_Task brief_
In the records, each line holding "meaning" must be reported.
--- Material supplied Enclosed Below ---
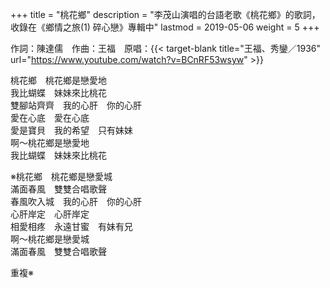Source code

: +++
title = "桃花鄉"
description = "李茂山演唱的台語老歌《桃花鄉》的歌詞，收錄在《鄉情之旅(1) 碎心戀》專輯中"
lastmod = 2019-05-06
weight = 5
+++

作詞：陳達儒　作曲：王福　原唱：{{< target-blank title="王福、秀鑾／1936" url="https://www.youtube.com/watch?v=BCnRF53wsyw" >}}

桃花鄉　桃花鄉是戀愛地  
我比蝴蝶　妹妹來比桃花  
雙腳站齊齊　我的心肝　你的心肝  
愛在心底　愛在心底  
愛是寶貝　我的希望　只有妹妹  
啊～桃花鄉是戀愛地  
我比蝴蝶　妹妹來比桃花  

※桃花鄉　桃花鄉是戀愛城  
滿面春風　雙雙合唱歌聲  
春風吹入城　我的心肝　你的心肝  
心肝岸定　心肝岸定  
相愛相疼　永遠甘蜜　有妹有兄  
啊～桃花鄉是戀愛城  
滿面春風　雙雙合唱歌聲  

重複※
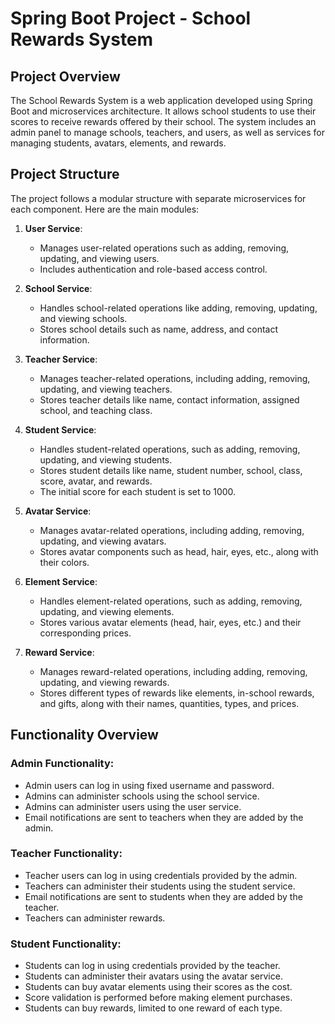 # Spring Boot Project - School Rewards System

## Project Overview

The School Rewards System is a web application developed using Spring Boot and microservices architecture. It allows school students to use their scores to receive rewards offered by their school. The system includes an admin panel to manage schools, teachers, and users, as well as services for managing students, avatars, elements, and rewards.

## Project Structure

The project follows a modular structure with separate microservices for each component. Here are the main modules:

1. **User Service**:

   - Manages user-related operations such as adding, removing, updating, and viewing users.
   - Includes authentication and role-based access control.

2. **School Service**:

   - Handles school-related operations like adding, removing, updating, and viewing schools.
   - Stores school details such as name, address, and contact information.

3. **Teacher Service**:

   - Manages teacher-related operations, including adding, removing, updating, and viewing teachers.
   - Stores teacher details like name, contact information, assigned school, and teaching class.

4. **Student Service**:

   - Handles student-related operations, such as adding, removing, updating, and viewing students.
   - Stores student details like name, student number, school, class, score, avatar, and rewards.
   - The initial score for each student is set to 1000.

5. **Avatar Service**:

   - Manages avatar-related operations, including adding, removing, updating, and viewing avatars.
   - Stores avatar components such as head, hair, eyes, etc., along with their colors.

6. **Element Service**:

   - Handles element-related operations, such as adding, removing, updating, and viewing elements.
   - Stores various avatar elements (head, hair, eyes, etc.) and their corresponding prices.

7. **Reward Service**:
   - Manages reward-related operations, including adding, removing, updating, and viewing rewards.
   - Stores different types of rewards like elements, in-school rewards, and gifts, along with their names, quantities, types, and prices.

## Functionality Overview

### Admin Functionality:

- Admin users can log in using fixed username and password.
- Admins can administer schools using the school service.
- Admins can administer users using the user service.
- Email notifications are sent to teachers when they are added by the admin.

### Teacher Functionality:

- Teacher users can log in using credentials provided by the admin.
- Teachers can administer their students using the student service.
- Email notifications are sent to students when they are added by the teacher.
- Teachers can administer rewards.

### Student Functionality:

- Students can log in using credentials provided by the teacher.
- Students can administer their avatars using the avatar service.
- Students can buy avatar elements using their scores as the cost.
- Score validation is performed before making element purchases.
- Students can buy rewards, limited to one reward of each type.

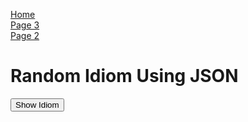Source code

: <p> 
  <a href="index.html">Home</a> <br> 
  <a href="page3.html">Page 3</a> <br>
  <a href="page2.html">Page 2</a>
</p>

<html>
<head>
<title>Page Title</title>
</head>
<body>

<h1> Random Idiom Using JSON </h1>

<button type="button" class="new-quote button">Show Idiom</button>

<dl id="quote"></dl>

<script>
const endpoint = 'https://anastasijaale.github.io/SML5202-AleksandrovaAna/datasets/idioms.json';

function getQuote() {
fetch(endpoint)
.then(function (response) {
return response.json();
})

.then(function(data){
let id = Math.floor(Math.random() * 5);
let idiom = (data.idioms[id].idiom);
let meaning = (data.idioms[id].meaning);
let example =(data.idioms[id].example);


document.querySelector("#quote").innerHTML = "<dt>" + idiom + "<dt>" + "<dd><strong>Example:<strong> " + example + "</dd><dd><strong>Meaning:</strong> " + meaning + "</dd> " ;

//console.log(data.idioms[id].idiom)
})

.catch(function () {
console.log("Error occurred");
});
}

const newQuoteButton = document.querySelector('.new-quote');
newQuoteButton.addEventListener('click', getQuote);

</script>
</body>
</html>
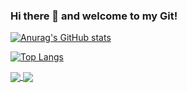 ### Hi there 👋 and welcome to my Git!

[![Anurag's GitHub stats](https://github-readme-stats.vercel.app/api?username=Achellous)](https://github.com/anuraghazra/github-readme-stats&theme=merko)

[![Top Langs](https://github-readme-stats.vercel.app/api/top-langs/?username=Achellous&layout=compact)](https://github.com/anuraghazra/github-readme-stats)

<a href="https://github.com/achellous/github-readme-stats">
  <img align="center" src="https://github-readme-stats.vercel.app/api/pin/?username=achellous&repo=github-readme-stats" />
</a>
<a href="https://github.com/achellous/convoychat">
  <img align="center" src="https://github-readme-stats.vercel.app/api/pin/?username=achellous&repo=convoychat" />
</a>



<!--
**Achellous/Achellous** is a ✨ _special_ ✨ repository because its `README.md` (this file) appears on your GitHub profile.

Here are some ideas to get you started:

- 🔭 I’m an Application-Developer i work mainly with (Java)
- 🌱 I’m currently learning: Java, Python, Smalltalk

- 📫 How to reach me: Fawaz.thomas.bo@gmail.com
- 😄 Pronouns: We/Us
- ⚡ Fun fact: After the rain comes the sun and after the sun comes the rain again! 

-->
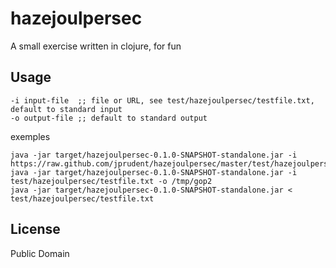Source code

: # hazejoulpersec

A small exercise written in clojure, for fun

## Usage

    -i input-file  ;; file or URL, see test/hazejoulpersec/testfile.txt, default to standard input
    -o output-file ;; default to standard output

exemples

    java -jar target/hazejoulpersec-0.1.0-SNAPSHOT-standalone.jar -i https://raw.github.com/jprudent/hazejoulpersec/master/test/hazejoulpersec/testfile.txt
    java -jar target/hazejoulpersec-0.1.0-SNAPSHOT-standalone.jar -i test/hazejoulpersec/testfile.txt -o /tmp/gop2
    java -jar target/hazejoulpersec-0.1.0-SNAPSHOT-standalone.jar < test/hazejoulpersec/testfile.txt

## License

Public Domain
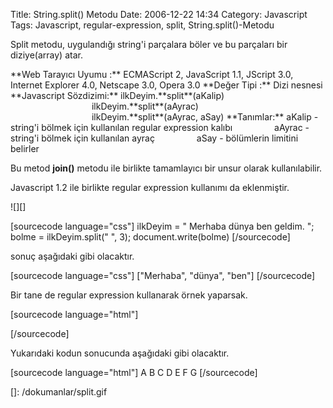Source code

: Title: String.split() Metodu
Date: 2006-12-22 14:34
Category: Javascript
Tags: Javascript, regular-expression, split, String.split()-Metodu

Split metodu, uygulandığı string'i parçalara böler ve bu parçaları bir
diziye(array) atar. <!--more-->

<div class="cssozelliktanimi">
**Web Tarayıcı Uyumu :** ECMAScript 2, JavaScript 1.1, JScript 3.0,
Internet Explorer 4.0, Netscape 3.0, Opera 3.0  
**Değer Tipi :** Dizi nesnesi   
**Javascript Sözdizimi:** ilkDeyim.**split**(aKalip)  
                                 ilkDeyim.**split**(aAyrac)  
                                 ilkDeyim.**split**(aAyrac, aSay)  
**Tanımlar:** aKalip - string'i bölmek için kullanılan regular
expression kalıbı   
                aAyrac - string'i bölmek için kullanılan ayraç  
                aSay - bölümlerin limitini belirler

</div>
  
Bu metod **join()** metodu ile birlikte tamamlayıcı bir unsur olarak
kullanılabilir.

Javascript 1.2 ile birlikte regular expression kullanımı da eklenmiştir.

![][]

[sourcecode language="css"] ilkDeyim = " Merhaba dünya ben geldim. ";
bolme = ilkDeyim.split(" ", 3); document.write(bolme) [/sourcecode]

sonuç aşağıdaki gibi olacaktır.

[sourcecode language="css"] ["Merhaba", "dünya", "ben"] [/sourcecode]

Bir tane de regular expression kullanarak örnek yaparsak.

[sourcecode language="html"] <html> <head> </head> <body>
<script> sayiRegExp = new RegExp("[0-9]", "g"); ilkDeyim =
"A0B1C2D3E4F5G"; harfDizi = ilkDeyim.split(sayiRegExp); for(i=0; i <
harfDizi.length; i++) { document.write(harfDizi[i]);
document.write("<br/>"); } </script> </body> </html>
[/sourcecode]

Yukarıdaki kodun sonucunda aşağıdaki gibi olacaktır.

[sourcecode language="html"] A B C D E F G [/sourcecode]

</p>

  []: /dokumanlar/split.gif
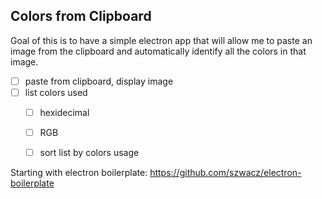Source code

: 

## Colors from Clipboard
Goal of this is to have a simple electron app that will allow me to paste an image from the clipboard and automatically identify all the colors in that image.

 - [ ] paste from clipboard, display image
 - [ ] list colors used
    - [ ] hexidecimal
    - [ ] RGB
    - [ ] sort list by colors usage  


Starting with electron boilerplate: https://github.com/szwacz/electron-boilerplate



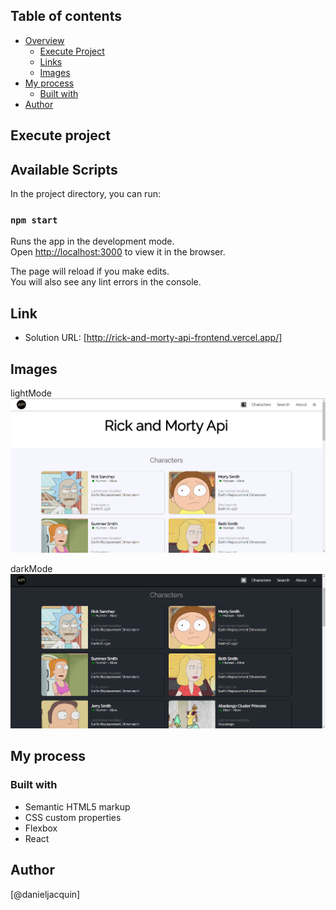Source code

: 
## Table of contents
- [Overview](#overview)
  - [Execute Project](#Execute-Project)
  - [Links](#links)
  - [Images](#images)
- [My process](#my-process)
  - [Built with](#built-with)
- [Author](#author)

## Execute project

## Available Scripts

In the project directory, you can run:

### `npm start`

Runs the app in the development mode.\
Open [http://localhost:3000](http://localhost:3000) to view it in the browser.

The page will reload if you make edits.\
You will also see any lint errors in the console.


## Link

- Solution URL: [http://rick-and-morty-api-frontend.vercel.app/]

## Images

lightMode
![](./src/assets/images/Screenshot_rick1.png)

darkMode
![](./src/assets/images/Screenshot_rick2.png)


## My process

### Built with

- Semantic HTML5 markup
- CSS custom properties
- Flexbox
- React



## Author
[@danieljacquin]

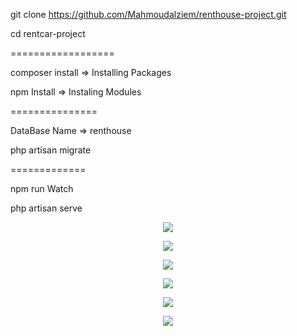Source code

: git clone https://github.com/Mahmoudalziem/renthouse-project.git 

cd rentcar-project

==================

composer install => Installing Packages

npm Install => Instaling Modules

===============

DataBase Name => renthouse

php artisan migrate

=============

npm run Watch

php artisan serve


<p align="center"><img src="https://i.ibb.co/2sQq58R/Whats-App-Image-2020-08-10-at-1-26-50-PM.jpg" /></p>

<p align="center"><img src="https://i.ibb.co/7gcJcz9/Whats-App-Image-2020-08-10-at-1-26-25-PM.jpg"></p>

<p align="center"><img src="https://i.ibb.co/26Gmg9c/Whats-App-Image-2020-08-10-at-1-26-01-PM.jpg"></p>

<p align="center"><img src="https://i.ibb.co/ykY6fLq/Whats-App-Image-2020-08-10-at-1-25-25-PM.jpg"></p>

<p align="center"><img src="https://i.ibb.co/nknG7Wb/Whats-App-Image-2020-08-10-at-1-24-10-PM.jpg"></p>

<p align="center"><img src="https://i.ibb.co/tcJ5Z7t/Whats-App-Image-2020-08-10-at-1-23-02-PM.jpg"></p>

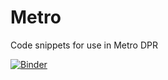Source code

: # Metro

Code snippets for use in Metro DPR

[![Binder](https://mybinder.org/badge_logo.svg)](https://mybinder.org/v2/gh/rambail/Microgrid/HEAD)
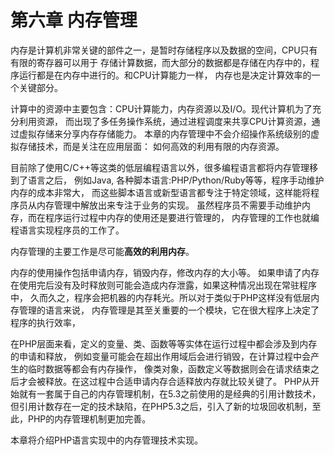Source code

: # 第六章 内存管理

内存是计算机非常关键的部件之一，是暂时存储程序以及数据的空间，CPU只有有限的寄存器可以用于
存储计算数据，而大部分的数据都是存储在内存中的，程序运行都是在内存中进行的。和CPU计算能力一样，
内存也是决定计算效率的一个关键部分。

计算中的资源中主要包含：CPU计算能力，内存资源以及I/O。现代计算机为了充分利用资源，
而出现了多任务操作系统，通过进程调度来共享CPU计算资源，通过虚拟存储来分享内存存储能力。
本章的内存管理中不会介绍操作系统级别的虚拟存储技术，而是关注在应用层面：
如何高效的利用有限的内存资源。

目前除了使用C/C++等这类的低层编程语言以外，很多编程语言都将内存管理移到了语言之后，
例如Java, 各种脚本语言:PHP/Python/Ruby等等，程序手动维护内存的成本非常大，
而这些脚本语言或新型语言都专注于特定领域，这样能将程序员从内存管理中解放出来专注于业务的实现。
虽然程序员不需要手动维护内存，而在程序运行过程中内存的使用还是要进行管理的，
内存管理的工作也就编程语言实现程序员的工作了。

内存管理的主要工作是尽可能**高效的利用内存**。

内存的使用操作包括申请内存，销毁内存，修改内存的大小等。
如果申请了内存在使用完后没有及时释放则可能会造成内存泄露，如果这种情况出现在常驻程序中，
久而久之，程序会把机器的内存耗光。所以对于类似于PHP这样没有低层内存管理的语言来说，
内存管理是其至关重要的一个模块，它在很大程序上决定了程序的执行效率，

在PHP层面来看，定义的变量、类、函数等等实体在运行过程中都会涉及到内存的申请和释放，
例如变量可能会在超出作用域后会进行销毁，在计算过程中会产生的临时数据等都会有内存操作，
像类对象，函数定义等数据则会在请求结束之后才会被释放。在这过程中合适申请内存合适释放内存就比较关键了。
PHP从开始就有一套属于自己的内存管理机制，在5.3之前使用的是经典的引用计数技术，
但引用计数存在一定的技术缺陷，在PHP5.3之后，引入了新的垃圾回收机制，至此，PHP的内存管理机制更加完善。

本章将介绍PHP语言实现中的内存管理技术实现。

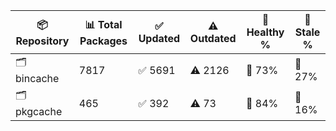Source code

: | 📦 Repository | 📊 Total Packages | ✅ Updated | ⚠️ Outdated | 💚 Healthy % | 🔴 Stale % |
|---------------|-------------------|------------|-------------|-------------|------------|
| 🗂️ bincache | 7817 | ✅ 5691 | ⚠️ 2126 | 💚 73% | 🔴 27% |
| 🗂️ pkgcache | 465 | ✅ 392 | ⚠️ 73 | 💚 84% | 🔴 16% |
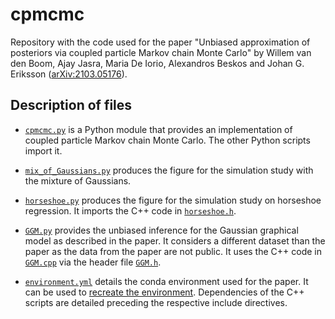 # cpmcmc

Repository with the code used for the paper "Unbiased approximation of posteriors via coupled particle Markov chain Monte Carlo" by Willem van den Boom, Ajay Jasra, Maria De Iorio, Alexandros Beskos and Johan G. Eriksson ([arXiv:2103.05176](https://arxiv.org/abs/2103.05176)).


## Description of files

* [`cpmcmc.py`](cpmcmc.py) is a Python module that provides an implementation of coupled particle Markov chain Monte Carlo. The other Python scripts import it.

* [`mix_of_Gaussians.py`](mix_of_Gaussians.py) produces the figure for the simulation study with the mixture of Gaussians.

* [`horseshoe.py`](horseshoe.py) produces the figure for the simulation study on horseshoe regression. It imports the C++ code in [`horseshoe.h`](horseshoe.h).

* [`GGM.py`](GGM.py) provides the unbiased inference for the Gaussian graphical model as described in the paper. It considers a different dataset than the paper as the data from the paper are not public. It uses the C++ code in [`GGM.cpp`](GGM.cpp) via the header file [`GGM.h`](GGM.h).

* [`environment.yml`](environment.yml) details the conda environment used for the paper. It can be used to [recreate the environment](https://docs.conda.io/projects/conda/en/latest/user-guide/tasks/manage-environments.html#creating-an-environment-from-an-environment-yml-file). Dependencies of the C++ scripts are detailed preceding the respective include directives.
--- End of Enclosed Material supplied ---
_Written response_
let meaning = (data.idioms[id].meaning);
document.querySelector("#quote").innerHTML = "<dt>" + idiom + "<dt>" + "<dd><strong>Example:<strong> " + example + "</dd><dd><strong>Meaning:</strong> " + meaning + "</dd> " ;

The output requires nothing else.